Autosomal recessive hypophosphatemic rickets type 2 (ARHR2)

(OMIM phenotype number #613312)

Autosomal recessive hypophosphatemic rickets (ARHR) is an extremely rare disease, characterized by hypophosphatemia resulting from renal phosphate wasting (See also ARHR1). Autosomal recessive hypophosphatemic rickets type 2 (ARHR2) is caused by homozygous loss-of-function mutation in the ENPP1 gene. ENPP1 encodes a protein called ectonucleotide pyrophosphatase/ phosphodiesterase 1 (NPP1), which is a major generator of extracellular pyrophosphate (PPi). Because PPi inhibits calcification (hydroxyapatite crystal deposition and growth), homozygous inactivating mutations in ENPP1 gene are also responsible for generalized arterial calcification of infancy (see also GACI). In patients with ARHR2, high circulating levels of FGF23 have been described. FGF23 is a secreted protein, which reduces expression of sodium-phosphate co-transporters, NPT2a and NPT2c, resulting in renal phosphate wasting, diminishs the renal 1α-hydroxylase and increases the 24-hydroxylase activity. Moreover, FGF23 acts at the parathyroid gland to decrease parathyroid hormone synthesis and secretion. Currently, it is unclear how mutations in ENPP1 gene results in high FGF23 levels.

Gene

ENPP1 gene, 6q23.2 (OMIM gene/locus number *173335)

Phenotype

Short stature; limited movement of spine and hip, calcification of the ligaments at the bony insertions sites, high bone density at the base of skull, clavicle and rib anomalies, and enthesopathies.

Main biochemical alterations

High Ur P, low Pi, low renal TmP/GFR, normal Ca, low-normal Ur Ca, normal 25 OH D; low-normal 1,25(OH)2D, high bone ALP, high intact FGF23, and normal PTH.

Image

Fig. Radiography shows dense ossification of the anterior longitudinal ligament.

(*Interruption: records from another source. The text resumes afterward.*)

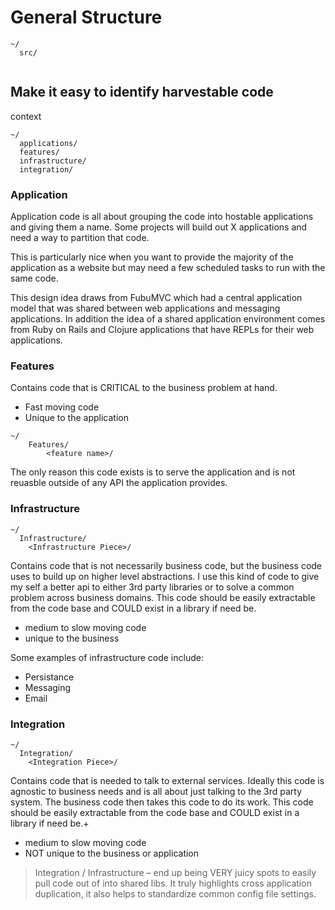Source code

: # General Structure


```
~/
  src/
    
```

## Make it easy to identify harvestable code

context

```
~/
  applications/
  features/
  infrastructure/
  integration/
```

### Application
Application code is all about grouping the code into hostable applications and giving them a name. Some projects will build out X applications and need a way to partition that code.

This is particularly nice when you want to provide the majority of the application as a website but may need a few scheduled tasks to run with the same code.

This design idea draws from FubuMVC which had a central application model that was shared between web applications and messaging applications. In addition the idea of a shared application environment comes from Ruby on Rails and Clojure applications that have REPLs for their web applications.

### Features

Contains code that is CRITICAL to the business problem at hand.

- Fast moving code
- Unique to the application

```
~/
    Features/
        <feature name>/
```

The only reason this code exists is to serve the application and is not reuasble outside of any API the application provides.


### Infrastructure

```
~/
  Infrastructure/
    <Infrastructure Piece>/

```

Contains code that is not necessarily business code, but the business code uses to build up on higher level abstractions. I use this kind of code to give my self a better api to either 3rd party libraries or to solve a common problem across business domains. This code should be easily extractable from the code base and COULD exist in a library if need be.

- medium to slow moving code
- unique to the business

Some examples of infrastructure code include:
- Persistance
- Messaging
- Email

### Integration

```
~/
  Integration/
    <Integration Piece>/

```

Contains code that is needed to talk to external services. Ideally this code is agnostic to business needs and is all about just talking to the 3rd party system. The business code then takes this code to do its work. This code should be easily extractable from the code base and COULD exist in a library if need be.+

- medium to slow moving code
- NOT unique to the business or application


> Integration / Infrastructure – end up being VERY juicy spots to easily pull code out of into shared libs. It truly highlights cross application duplication, it also helps to standardize common config file settings.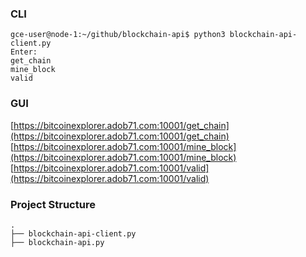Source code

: ### CLI

```
gce-user@node-1:~/github/blockchain-api$ python3 blockchain-api-client.py
Enter:
get_chain
mine_block
valid
```

### GUI

[https://bitcoinexplorer.adob71.com:10001/get_chain](https://bitcoinexplorer.adob71.com:10001/get_chain)
[https://bitcoinexplorer.adob71.com:10001/mine_block](https://bitcoinexplorer.adob71.com:10001/mine_block)
[https://bitcoinexplorer.adob71.com:10001/valid](https://bitcoinexplorer.adob71.com:10001/valid)

### Project Structure

```
.
├── blockchain-api-client.py
├── blockchain-api.py
```
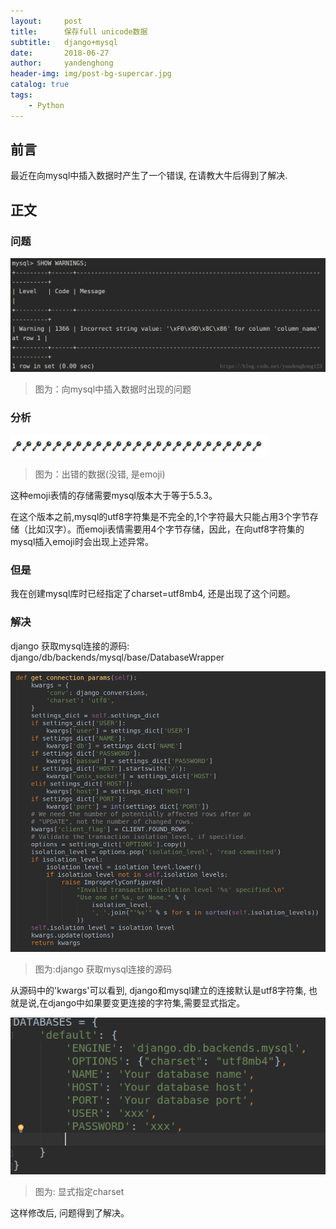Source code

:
 ```yaml
---
layout:     post
title:      保存full unicode数据
subtitle:   django+mysql
date:       2018-06-27
author:     yandenghong
header-img: img/post-bg-supercar.jpg
catalog: true
tags:
    - Python
---
```


## 前言
最近在向mysql中插入数据时产生了一个错误, 在请教大牛后得到了解决.

## 正文

### 问题
![](/img/post-mysql-error.png)

> 图为：向mysql中插入数据时出现的问题

### 分析

![](/img/error_data.png)
> 图为：出错的数据(没错, 是emoji)

这种emoji表情的存储需要mysql版本大于等于5.5.3。

在这个版本之前,mysql的utf8字符集是不完全的,1个字符最大只能占用3个字节存储（比如汉字）。而emoji表情需要用4个字节存储，因此，在向utf8字符集的
mysql插入emoji时会出现上述异常。

### 但是
我在创建mysql库时已经指定了charset=utf8mb4, 还是出现了这个问题。

### 解决
django 获取mysql连接的源码: django/db/backends/mysql/base/DatabaseWrapper


![](/img/post-get_connection.png)
> 图为:django 获取mysql连接的源码

从源码中的'kwargs'可以看到, django和mysql建立的连接默认是utf8字符集, 也就是说,在django中如果要变更连接的字符集,需要显式指定。

![](/img/post-database_setting.png)
> 图为: 显式指定charset

这样修改后, 问题得到了解决。

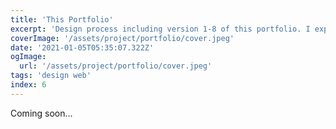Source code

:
 ```yaml
---
title: 'This Portfolio'
excerpt: 'Design process including version 1-8 of this portfolio. I experimented with different web technology and design choices.'
coverImage: '/assets/project/portfolio/cover.jpeg'
date: '2021-01-05T05:35:07.322Z'
ogImage:
  url: '/assets/project/portfolio/cover.jpeg'
tags: 'design web'
index: 6
---
```


Coming soon...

Reproduced from Mehta P, Mitchell A, Tysoe C, et al., Novel compound heterozygous mutations in ENPP1 cause hypophosphataemic rickets with anterior spinal ligament ossification, Rheumatology (Oxford) 2012;51:1919-21, by permission of Oxford University Press.

Other resource

www.parathyroid.com

References

  1. Lorenz-Depiereux B, Schnabel D, Tiosano D, et al. Loss-of-function ENPP1 mutations cause both generalized arterial calcification of infancy and autosomal-recessive hypophosphatemic rickets. Am J Hum Genet. 2010 Feb 12;86(2):267-72.
  2. Saito T, Shimizu Y, Hori M, et al. A patient with hypophosphatemic rickets and ossification of posterior longitudinal ligament caused by a novel homozygous mutation in ENPP1 gene. Bone. 2011 Oct;49(4):913-6.
  3. Feng JQ, Ward LM, Liu S, et al. Loss of DMP1 causes rickets and osteomalacia and identifies a role for osteocytes in mineral metabolism. Nat Genet. 2006 Nov;38(11):1310-5.
  4. Masi L, Agnusdei D, Bilezikian J et al. Taxonomy of rare genetic metabolic bone disorders. Osteoporos Int. 2015 Jun 13.